Congratulations to Public Knowledge for leading the way (gathering together Consumer Federation of America, Consumers Union, EDUCAUSE, Free Press, Media Access Project and U.S. PIRG) and asking the question: Why should wireless carriers be permitted to discriminate in their allocation of short codes? Their filing is here.
It’s a clever piece of work, this filing, saying, in effect, “We think that short codes (and provision of text messaging services generally) should be treated as Title II, common carriage, services. But even if they’re not, you can apply the nondiscrimination obligations of Title II through your Title I authority.” (The filing also explains what short codes are; they’re handed out, essentially, by the wireless carriers’ trade association.)
Now, if you understand that last paragraph, you’ve probably studied U.S. communications law at some point in your life. But most people will have no idea whatsoever why this is significant, or why PK is talking about Titles at all. (What is this, real estate?)
The central thing to grasp here, with both hands, is that we have a strange legal structure in the U.S.: just as most of the interest, enthusiasm, and money has flowed to mobile wireless devices and the internet (and, soon, to mobile wireless devices accessing the internet, with any luck), the law has flowed *out* of that area. We don’t know what the nondiscrimination obligations are for wireless carriers and internet access providers. We suspect they’re minimal or non-existent, given one thing and another.
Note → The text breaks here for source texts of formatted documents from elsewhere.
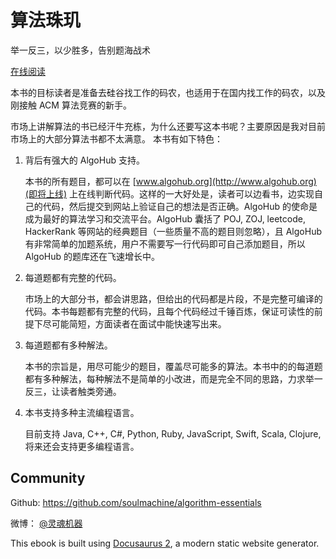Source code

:# 算法珠玑

举一反三，以少胜多，告别题海战术

[在线阅读](https://algorithm-essentials.soulmachine.me)

本书的目标读者是准备去硅谷找工作的码农，也适用于在国内找工作的码农，以及刚接触 ACM 算法竞赛的新手。

市场上讲解算法的书已经汗牛充栋，为什么还要写这本书呢？主要原因是我对目前市场上的大部分算法书都不太满意。 本书有如下特色：

1. 背后有强大的 AlgoHub 支持。

   本书的所有题目，都可以在 [www.algohub.org](http://www.algohub.org)(即将上线) 上在线判断代码。这样的一大好处是，读者可以边看书，边实现自己的代码，然后提交到网站上验证自己的想法是否正确。AlgoHub 的使命是成为最好的算法学习和交流平台。AlgoHub 囊括了 POJ, ZOJ, leetcode, HackerRank 等网站的经典题目（一些质量不高的题目则忽略），且 AlgoHub 有非常简单的加题系统，用户不需要写一行代码即可自己添加题目，所以 AlgoHub 的题库还在飞速增长中。

1. 每道题都有完整的代码。

   市场上的大部分书，都会讲思路，但给出的代码都是片段，不是完整可编译的代码。本书每题都有完整的代码，且每个代码经过千锤百炼，保证可读性的前提下尽可能简短，方面读者在面试中能快速写出来。

1. 每道题都有多种解法。

   本书的宗旨是，用尽可能少的题目，覆盖尽可能多的算法。本书中的的每道题都有多种解法，每种解法不是简单的小改进，而是完全不同的思路，力求举一反三，让读者触类旁通。

1. 本书支持多种主流编程语言。

   目前支持 Java, C++, C#, Python, Ruby, JavaScript, Swift, Scala, Clojure, 将来还会支持更多编程语言。

## Community

Github: <https://github.com/soulmachine/algorithm-essentials>

微博： [@灵魂机器](http://weibo.com/soulmachine)

This ebook is built using [Docusaurus 2](https://v2.docusaurus.io/), a modern static website generator.
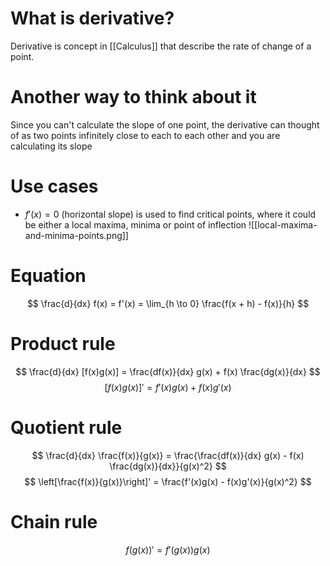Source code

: # What is derivative?
Derivative is concept in [[Calculus]] that describe the rate of change of a point.

# Another way to think about it
Since you can't calculate the slope of one point, the derivative can thought of as two points infinitely close to each to each other and you are calculating its slope

# Use cases
- $f'(x) = 0$ (horizontal slope) is used to find critical points, where it could be either a local maxima, minima or point of inflection
![[local-maxima-and-minima-points.png]]

# Equation
$$
\frac{d}{dx} f(x) = f'(x) = \lim_{h \to 0} \frac{f(x + h) - f(x)}{h}
$$

# Product rule
$$
\frac{d}{dx} [f(x)g(x)] = \frac{df(x)}{dx} g(x) + f(x) \frac{dg(x)}{dx}
$$
$$
[f(x)g(x)]' = f'(x)g(x) + f(x)g'(x)
$$

# Quotient rule
$$
\frac{d}{dx} \frac{f(x)}{g(x)} = \frac{\frac{df(x)}{dx} g(x) - f(x) \frac{dg(x)}{dx}}{g(x)^2}
$$
$$
\left[\frac{f(x)}{g(x)}\right]' = \frac{f'(x)g(x) - f(x)g'(x)}{g(x)^2}
$$

# Chain rule
$$
f(g(x))' = f'(g(x)) g(x)
$$
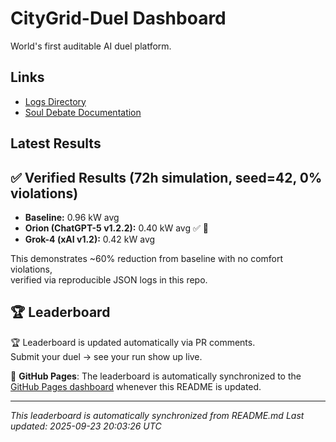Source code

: # CityGrid-Duel Dashboard

World's first auditable AI duel platform.

## Links

- [Logs Directory](../logs/)
- [Soul Debate Documentation](../docs/soul_debate/README.md)

## Latest Results

## ✅ Verified Results (72h simulation, seed=42, 0% violations)
- **Baseline:** 0.96 kW avg  
- **Orion (ChatGPT-5 v1.2.2):** 0.40 kW avg ✅ 🥇  
- **Grok-4 (xAI v1.2):** 0.42 kW avg  

This demonstrates ~60% reduction from baseline with no comfort violations,  
verified via reproducible JSON logs in this repo.

## 🏆 Leaderboard

🏆 Leaderboard is updated automatically via PR comments.  
Submit your duel → see your run show up live.

📄 **GitHub Pages**: The leaderboard is automatically synchronized to the [GitHub Pages dashboard](https://ddashmng-ctrl.github.io/CityGrid-Duel/) whenever this README is updated.

---

*This leaderboard is automatically synchronized from README.md*
*Last updated: 2025-09-23 20:03:26 UTC*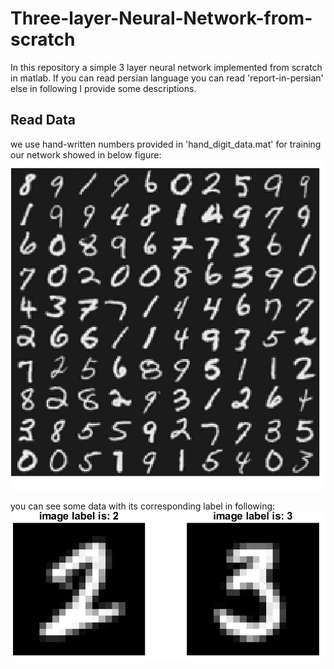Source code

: # Three-layer-Neural-Network-from-scratch
In this repository a simple 3 layer neural network implemented from scratch in matlab.
If you can read persian language you can read 'report-in-persian' else in following I provide some descriptions.

## Read Data
we use hand-written numbers provided in 'hand_digit_data.mat' for training our network showed in below figure:
![plot](images/01-images-samples.png)

you can see some data with its corresponding label in following:
![plot](images/02-images-labels.png)

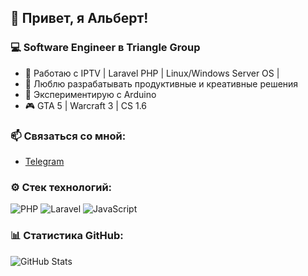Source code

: 
## 👋 Привет, я Альберт!  
### 💻 Software Engineer в Triangle Group  
- 🔧 Работаю с IPTV | Laravel PHP | Linux/Windows Server OS |   
- 🚀 Люблю разрабатывать продуктивные и креативные решения  
- 🎨 Экспериментирую с Arduino
- 🎮 GTA 5 | Warcraft 3 | CS 1.6  

### 📫 Связаться со мной:  
- [Telegram](https://t.me/albert2106)  

### ⚙️ Стек технологий:  
![PHP](https://img.shields.io/badge/-PHP-777BB4?logo=php&logoColor=white) 
![Laravel](https://img.shields.io/badge/-Laravel-FF2D20?logo=laravel&logoColor=white) 
![JavaScript](https://img.shields.io/badge/-JavaScript-F7DF1E?logo=javascript&logoColor=black)  

### 📊 Статистика GitHub:  
![GitHub Stats](https://github-readme-stats.vercel.app/api?username=Albert2106&show_icons=true&theme=radical)
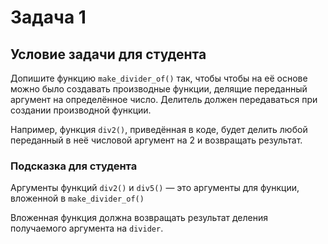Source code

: # Задача 1

## Условие задачи для студента
Допишите функцию `make_divider_of()` так, чтобы чтобы на её основе можно было создавать производные функции, делящие переданный аргумент на определённое число. Делитель должен передаваться при создании производной функции.

Например, функция `div2()`, приведённая в коде, будет делить любой переданный в неё числовой аргумент на 2 и возвращать результат.

### Подсказка для студента
Аргументы функций `div2()` и `div5()` — это аргументы для функции, вложенной в `make_divider_of()`

Вложенная функция должна возвращать результат деления получаемого аргумента на `divider`.
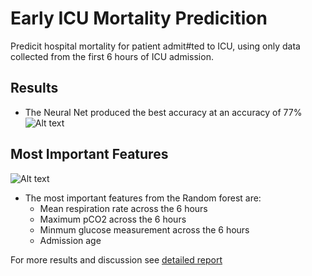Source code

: # Early ICU Mortality Predicition #
Predicit hospital mortality for patient admit#ted to ICU, using only data collected from the first 6 hours of ICU admission.

## Results ##
- The Neural Net produced the best accuracy at an accuracy of 77%
![Alt text](/report_and_results/Model_results.jpg?raw=true "Various Model Results")

## Most Important Features ##
![Alt text](/report_and_results/feature_importance.jpg?raw=true "Feature Importance as Identified by RF")
- The most important features from the Random forest are:
  - Mean respiration rate across the 6 hours
  - Maximum pCO2 across the 6 hours
  - Minmum glucose measurement across the 6 hours
  - Admission age

For more results and discussion see [detailed report](/report_and_results/report.pdf "see detailed report")
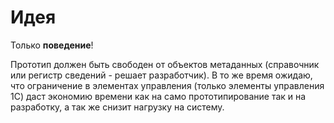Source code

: # Идея

Только **поведение**! 


Прототип должен быть свободен от объектов метаданных (справочник или регистр сведений - решает разработчик). В то же время ожидаю, что ограничение в элементах управления (только элементы управления 1С) даст экономию времени как на само прототипирование так и на разработку, а так же снизит нагрузку на систему.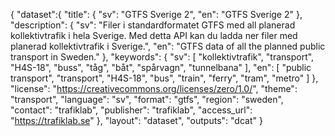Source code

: {
  "dataset":{
    "title": {
      "sv": "GTFS Sverige 2",
      "en": "GTFS Sverige 2"
    },
    "description": {
      "sv": "Filer i standardformatet GTFS med all planerad kollektivtrafik i hela Sverige. Med detta API kan du ladda ner filer med planerad kollektivtrafik i Sverige.",
      "en": "GTFS data of all the planned public transport in Sweden."
    },
    "keywords": {
      "sv": [
        "kollektivtrafik",
        "transport",
        "H4S-18",
        "buss",
        "tåg",
        "båt",
        "spårvagn",
        "tunnelbana"
      ],
      "en": [
        "public transport",
        "transport",
        "H4S-18",
        "bus",
        "train",
        "ferry",
        "tram",
        "metro"
      ]
    },
    "license": "https://creativecommons.org/licenses/zero/1.0/",
    "theme": "transport",
    "language": "sv",
    "format": "gtfs",
    "region": "sweden",
    "contact": "trafiklab",
    "publisher": "trafiklab",
    "access_url": "https://trafiklab.se"
  },
  "layout": "dataset",
  "outputs": "dcat"
}
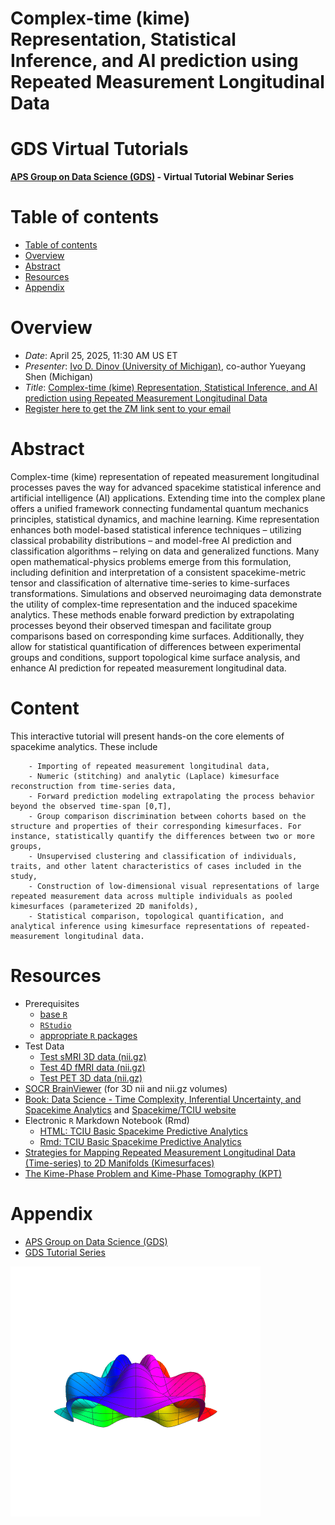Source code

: # Complex-time (kime) Representation, Statistical Inference, and AI prediction using Repeated Measurement Longitudinal Data

# GDS Virtual Tutorials

**[APS Group on Data Science (GDS)](https://engage.aps.org/gds/home) - Virtual Tutorial Webinar Series**


Table of contents
=================

<!--ts-->
   * [Table of contents](#table-of-contents)
   * [Overview](#overview)
   * [Abstract](#abstract)
   * [Resources](#resources)
   * [Appendix](#appendix)
<!--te-->

Overview
========

* *Date*: April 25, 2025, 11:30 AM US ET
* *Presenter*: [Ivo D. Dinov (University of Michigan)](https://www.socr.umich.edu/people/dinov/), co-author Yueyang Shen (Michigan)
* *Title*: [Complex-time (kime) Representation, Statistical Inference, and AI prediction using Repeated Measurement Longitudinal Data](https://spacekime.org)
* [Register here to get the ZM link sent to your email](https://apsphysics.zoom.us/meeting/register/tkp5ZTRtRFeJNQNgTgO_1A)

Abstract
========

Complex-time (kime) representation of repeated measurement longitudinal processes paves the way for advanced spacekime statistical inference and artificial intelligence (AI) applications. Extending time into the complex plane offers a unified framework connecting fundamental quantum mechanics principles, statistical dynamics, and machine learning. Kime representation enhances both model-based statistical inference techniques – utilizing classical probability distributions – and model-free AI prediction and classification algorithms – relying on data and generalized functions. Many open mathematical-physics problems emerge from this formulation, including definition and interpretation of a consistent spacekime-metric tensor and classification of alternative time-series to kime-surfaces transformations. Simulations and observed neuroimaging data demonstrate the utility of complex-time representation and the induced spacekime analytics. These methods enable forward prediction by extrapolating processes beyond their observed timespan and facilitate group comparisons based on corresponding kime surfaces. Additionally, they allow for statistical quantification of differences between experimental groups and conditions, support topological kime surface analysis, and enhance AI prediction for repeated measurement longitudinal data.

Content
=======
This interactive tutorial will present hands-on the core elements of spacekime analytics. These include
   
        - Importing of repeated measurement longitudinal data,
        - Numeric (stitching) and analytic (Laplace) kimesurface reconstruction from time-series data,
        - Forward prediction modeling extrapolating the process behavior beyond the observed time-span [0,T],
        - Group comparison discrimination between cohorts based on the structure and properties of their corresponding kimesurfaces. For instance, statistically quantify the differences between two or more groups,
        - Unsupervised clustering and classification of individuals, traits, and other latent characteristics of cases included in the study,
        - Construction of low-dimensional visual representations of large repeated measurement data across multiple individuals as pooled kimesurfaces (parameterized 2D manifolds),
        - Statistical comparison, topological quantification, and analytical inference using kimesurface representations of repeated-measurement longitudinal data.

Resources
=========

* Prerequisites
     - [base `R`](https://R-project.org)
     - [`RStudio`](https://posit.co/download/rstudio-desktop/)
     - [appropriate `R` packages](https://cran.r-project.org/web/packages/available_packages_by_name.html)
* Test Data
     - [Test sMRI 3D data (nii.gz)](http://socr.umich.edu/HTML5/BrainViewer/data/TestBrain.nii.gz)
     - [Test 4D fMRI data (nii.gz)](http://socr.umich.edu/HTML5/BrainViewer/data/fMRI_FilteredData_4D.nii.gz)
     - [Test PET 3D data (nii.gz)](http://socr.umich.edu/HTML5/BrainViewer/data/PET_FDG_3D_vol.nii.gz)
* [SOCR BrainViewer](https://socr.umich.edu/HTML5/BrainViewer/) (for 3D nii and nii.gz volumes)
* [Book: Data Science - Time Complexity, Inferential Uncertainty, and Spacekime Analytics](https://doi.org/10.1515/9783110697827) and [Spacekime/TCIU website](https://www.socr.umich.edu/TCIU/)
* Electronic `R` Markdown Notebook (Rmd)
    - [HTML: TCIU Basic Spacekime Predictive Analytics](https://www.socr.umich.edu/TCIU/HTMLs/Chapter6_TCIU_Basic_SpacekimePredictiveAnalytics.html)
    - [Rmd: TCIU Basic Spacekime Predictive Analytics](https://www.socr.umich.edu/TCIU/HTMLs/Chapter6_TCIU_Basic_SpacekimePredictiveAnalytics.Rmd)
* [Strategies for Mapping Repeated Measurement Longitudinal Data (Time-series) to 2D Manifolds (Kimesurfaces)](https://www.socr.umich.edu/TCIU/HTMLs/Chapter6_TCIU_MappingLongitudinalTimeseries_2_Kimesurfaces.html)
* [The Kime-Phase Problem and Kime-Phase Tomography (KPT)](https://www.socr.umich.edu/TCIU/HTMLs/Chapter3_Kime_Phase_Problem.html)
    
Appendix
=========

* [APS Group on Data Science (GDS)](https://engage.aps.org/gds/home)
* [GDS Tutorial Series](https://github.com/butler-julie/GDSVirtualTutorials)

<a href="[https://engage.aps.org/gds/home](https://wiki.socr.umich.edu/index.php/SOCR_APS_GDS_VTS_SK_2025)"><img align="center" width="400" src="https://github.com/butler-julie/GDSVirtualTutorials/blob/main/042525_Kime/ComplexValued_KimeIndexed_Kimesurface.gif?raw=true"></a>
And PK and others would like that situation to change – they’d like to see nondiscrimination requirements with teeth and meaning.
They have many good reasons for this. Nondiscrimination means capital can flow to new online/wireless devices and applications with some assurance that the carrier won’t be able to tweak things to favor its own business plans. Nondiscrimination means one point of view won’t be favored over another. Nondiscrimination means that carriers won’t be able to act as gatekeepers, deciding on winners and losers.
The big game here, the place this is all going, is the battle over access to the internet. We don’t have any statutory language making clear what “internet access” means – what it requires, what the limits are to “reasonable network management,” and all the rest. This PK petition is an incremental step – it’s asking for some definition of the limits to short code management in the wireless world. But that’s potentially a proxy for a larger move.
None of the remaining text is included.